Occasionally I’ll have chocolate for breakfast. You’re most welcome to have some with me. I won’t happen every day. In fact, that much I know: I don’t know when it’ll happen. But it will. Have you ever? Will you? Care to share?

 

Reality Check

Three days into the writing life are a bit of a sore sight. Rightfully so. Just like with everything else, timing is key. The boys are on spring break, on top of it they had a nasty flu and associated bad moods or easily-bothered selves. Between cooking, tending to their needs and dealing with the daily “must do” activities, writing looks like a withered plant. Maybe I’m asking for too spectacular a take-off. Either way, midweek is a good time to reflect on what’s done and what’s ahead.
I’m not discouraged. That’s important to know and believe. Like I said, poor timing can be grounds for temporary disaster. OK, beating around the bush, you might say. I should be telling about those projects I mentioned on Monday and they’re faring so far. The website rewrite is done, two children stories manuscripts are ready to be sent out and, no, don’t get ready to pat me on the back with a congratulatory “see?” because there were six manuscripts I was supposed to go through and plus, the big secret project that I was taunting you with is still on stilts. I only have tomorrow to make it hop a little. So I’m getting ready for a bit of a nosedive. But that only points towards limitations that will lead to improvement. Right?
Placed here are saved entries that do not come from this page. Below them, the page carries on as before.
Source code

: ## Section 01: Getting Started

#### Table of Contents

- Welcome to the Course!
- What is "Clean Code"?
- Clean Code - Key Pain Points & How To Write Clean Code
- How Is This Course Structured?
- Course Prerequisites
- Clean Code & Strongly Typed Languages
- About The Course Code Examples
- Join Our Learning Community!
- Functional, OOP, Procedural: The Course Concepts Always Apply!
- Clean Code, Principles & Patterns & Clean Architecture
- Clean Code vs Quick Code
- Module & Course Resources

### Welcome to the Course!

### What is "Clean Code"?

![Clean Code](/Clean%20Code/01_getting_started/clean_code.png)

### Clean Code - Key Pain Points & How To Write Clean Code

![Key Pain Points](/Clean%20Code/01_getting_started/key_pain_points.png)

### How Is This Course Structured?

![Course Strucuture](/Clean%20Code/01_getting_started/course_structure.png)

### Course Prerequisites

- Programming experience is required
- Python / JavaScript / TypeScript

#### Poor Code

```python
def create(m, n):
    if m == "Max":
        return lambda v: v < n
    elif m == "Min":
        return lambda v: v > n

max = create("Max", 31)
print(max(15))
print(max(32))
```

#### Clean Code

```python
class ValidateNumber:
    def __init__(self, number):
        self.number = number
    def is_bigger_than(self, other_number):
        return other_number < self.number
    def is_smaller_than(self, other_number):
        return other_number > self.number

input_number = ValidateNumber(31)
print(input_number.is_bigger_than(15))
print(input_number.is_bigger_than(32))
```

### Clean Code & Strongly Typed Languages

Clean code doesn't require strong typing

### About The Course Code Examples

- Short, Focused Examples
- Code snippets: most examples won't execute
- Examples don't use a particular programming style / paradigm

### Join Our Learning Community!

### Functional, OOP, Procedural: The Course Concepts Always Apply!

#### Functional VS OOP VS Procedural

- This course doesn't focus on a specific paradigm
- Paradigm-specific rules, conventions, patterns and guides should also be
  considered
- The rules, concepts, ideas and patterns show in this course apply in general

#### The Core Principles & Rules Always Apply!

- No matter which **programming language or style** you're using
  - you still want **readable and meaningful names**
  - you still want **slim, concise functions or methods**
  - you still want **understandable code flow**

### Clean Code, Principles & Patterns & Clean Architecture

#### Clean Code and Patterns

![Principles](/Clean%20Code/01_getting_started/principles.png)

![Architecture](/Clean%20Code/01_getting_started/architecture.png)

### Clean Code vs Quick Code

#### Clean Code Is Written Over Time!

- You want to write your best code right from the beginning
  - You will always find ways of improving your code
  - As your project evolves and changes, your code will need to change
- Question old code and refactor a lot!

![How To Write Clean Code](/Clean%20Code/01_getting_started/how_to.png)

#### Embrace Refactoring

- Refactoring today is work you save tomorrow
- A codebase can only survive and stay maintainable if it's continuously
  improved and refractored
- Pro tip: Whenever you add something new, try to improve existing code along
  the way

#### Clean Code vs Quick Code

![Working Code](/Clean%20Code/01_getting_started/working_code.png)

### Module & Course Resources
I have to be on my side. I do better with encouragement than giving myself a hard time for accomplishing what I thought I will and should. But accomplishments go beyond lists, there’s learning that comes with measuring performance, mid-week or otherwise. Here’s what I’ve learned so far:

  • I will have a list everyday in order to stay focused but will definitely stay away from putting only big projects on it. It will be only one big project. That’s it.
  • Emergencies first, followed by leftover, then the rest. No skipping leftovers. I know from parenting (haven’t been the best at reinforcing it, will see if now is the time).
  • Half of the items on the list will have to “leave”home the same day, as in sent out to editors. Gulp. And then gulp again.
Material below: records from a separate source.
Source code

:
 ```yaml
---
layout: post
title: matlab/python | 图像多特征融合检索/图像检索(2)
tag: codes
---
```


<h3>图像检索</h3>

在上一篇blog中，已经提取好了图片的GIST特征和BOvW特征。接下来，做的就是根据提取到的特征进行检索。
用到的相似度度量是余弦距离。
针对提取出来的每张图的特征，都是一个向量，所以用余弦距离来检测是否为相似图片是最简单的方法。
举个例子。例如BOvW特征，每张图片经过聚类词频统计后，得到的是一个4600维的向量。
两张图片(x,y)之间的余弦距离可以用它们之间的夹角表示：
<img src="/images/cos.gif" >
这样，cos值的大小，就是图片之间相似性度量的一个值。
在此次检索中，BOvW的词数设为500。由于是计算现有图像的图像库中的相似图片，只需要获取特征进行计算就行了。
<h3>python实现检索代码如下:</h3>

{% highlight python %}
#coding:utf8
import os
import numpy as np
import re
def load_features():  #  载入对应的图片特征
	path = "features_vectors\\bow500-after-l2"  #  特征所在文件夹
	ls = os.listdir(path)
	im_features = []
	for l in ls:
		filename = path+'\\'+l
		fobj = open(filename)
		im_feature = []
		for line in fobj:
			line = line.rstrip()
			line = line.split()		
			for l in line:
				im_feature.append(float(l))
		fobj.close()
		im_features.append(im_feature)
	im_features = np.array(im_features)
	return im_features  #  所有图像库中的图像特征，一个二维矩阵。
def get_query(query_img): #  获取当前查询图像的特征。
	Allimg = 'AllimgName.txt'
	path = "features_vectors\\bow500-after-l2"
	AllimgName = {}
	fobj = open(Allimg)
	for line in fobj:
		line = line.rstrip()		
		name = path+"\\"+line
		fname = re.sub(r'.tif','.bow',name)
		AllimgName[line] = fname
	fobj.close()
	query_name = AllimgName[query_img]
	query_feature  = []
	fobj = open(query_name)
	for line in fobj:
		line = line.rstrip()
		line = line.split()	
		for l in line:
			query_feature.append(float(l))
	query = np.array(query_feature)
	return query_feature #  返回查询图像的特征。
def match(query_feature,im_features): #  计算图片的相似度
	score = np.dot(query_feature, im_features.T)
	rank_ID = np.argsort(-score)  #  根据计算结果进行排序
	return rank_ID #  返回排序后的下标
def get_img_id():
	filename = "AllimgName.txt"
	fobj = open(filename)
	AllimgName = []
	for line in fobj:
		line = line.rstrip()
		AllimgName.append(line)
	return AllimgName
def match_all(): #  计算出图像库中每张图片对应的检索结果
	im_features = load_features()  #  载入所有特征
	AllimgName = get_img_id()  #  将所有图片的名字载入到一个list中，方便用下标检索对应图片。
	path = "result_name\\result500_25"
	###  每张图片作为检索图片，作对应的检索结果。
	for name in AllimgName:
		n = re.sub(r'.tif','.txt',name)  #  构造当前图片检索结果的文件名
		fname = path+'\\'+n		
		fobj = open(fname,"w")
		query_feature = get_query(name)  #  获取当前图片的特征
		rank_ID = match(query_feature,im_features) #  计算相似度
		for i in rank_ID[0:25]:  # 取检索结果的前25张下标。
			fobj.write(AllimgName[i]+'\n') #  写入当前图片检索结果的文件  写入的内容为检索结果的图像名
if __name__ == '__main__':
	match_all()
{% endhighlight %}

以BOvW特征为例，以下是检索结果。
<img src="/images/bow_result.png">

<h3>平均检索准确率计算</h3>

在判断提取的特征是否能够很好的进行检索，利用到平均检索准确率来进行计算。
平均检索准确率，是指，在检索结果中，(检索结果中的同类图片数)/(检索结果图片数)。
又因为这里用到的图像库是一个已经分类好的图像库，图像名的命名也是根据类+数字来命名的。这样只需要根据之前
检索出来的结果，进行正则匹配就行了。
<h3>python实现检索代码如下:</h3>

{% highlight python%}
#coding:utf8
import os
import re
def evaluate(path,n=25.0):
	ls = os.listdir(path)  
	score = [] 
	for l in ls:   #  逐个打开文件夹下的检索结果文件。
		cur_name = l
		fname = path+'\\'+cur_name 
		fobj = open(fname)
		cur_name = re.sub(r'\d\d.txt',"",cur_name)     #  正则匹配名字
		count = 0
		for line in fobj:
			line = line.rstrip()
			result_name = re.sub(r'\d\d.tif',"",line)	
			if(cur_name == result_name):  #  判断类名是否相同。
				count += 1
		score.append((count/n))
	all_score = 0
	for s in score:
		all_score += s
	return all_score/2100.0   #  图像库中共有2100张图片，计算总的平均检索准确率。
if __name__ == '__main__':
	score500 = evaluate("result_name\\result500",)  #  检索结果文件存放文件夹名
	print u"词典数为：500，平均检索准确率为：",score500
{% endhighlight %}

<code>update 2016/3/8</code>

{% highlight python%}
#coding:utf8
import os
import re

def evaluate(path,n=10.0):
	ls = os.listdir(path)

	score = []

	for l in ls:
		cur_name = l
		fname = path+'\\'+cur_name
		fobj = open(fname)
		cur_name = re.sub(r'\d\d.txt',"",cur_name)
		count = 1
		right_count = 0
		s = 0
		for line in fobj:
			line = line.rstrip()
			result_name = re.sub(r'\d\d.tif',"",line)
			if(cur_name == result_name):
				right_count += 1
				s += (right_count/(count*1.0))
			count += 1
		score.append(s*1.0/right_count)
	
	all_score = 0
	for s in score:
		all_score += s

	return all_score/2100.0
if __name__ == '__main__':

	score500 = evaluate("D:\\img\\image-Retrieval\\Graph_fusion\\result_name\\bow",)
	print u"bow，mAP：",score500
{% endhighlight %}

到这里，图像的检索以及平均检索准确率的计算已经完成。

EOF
I’m tempted to say this might work. Will keep you posted.

 

 

Day One In The Office

I know, there is no actual office, I already gave it away. Never mind then, it’s the kitchen table which happens to be a lovely maple shade especially when bathed in the morning light. Today’s not it though, but cloudy and windy is equally appealing to me. As eager as I am to start anew, I will be my best friend and worst enemy – what a cliché but we can all have a courtesy one, no? – and pick up the loose ends first. You know which ones I’m talking about (come on, there’s at least one other derelict writer out there guilty of the same procrastinating crime).  The projects that I worked on for a while, forgot about it or put aside to make room for others, picked up again and then let get full of pixel dust bunnies yet again in a folder I pretended to forget it existed. Well, grown-up status condemns such reckless behavior so here I go.

Today I will wrap up a website rewrite project, work my way through the picture books manuscripts and see if there’s any salvageable material and write the plan for the big project announced two posts ago which will be announced by the end of the week. It’ll be a good day. What can I say, the view from my new office is a bright one. The novice aura, you’ll say… OK, somewhat. But keep in mind, full days of writing are not exactly news to me yet seeing so many one of them together like a herd of grazing wildebeest puts things in perspective. Have a good day everyone!

PS: Today marks the return to running after breaking my leg almost three months ago. Yes, I will go for a run and live to tell the tale.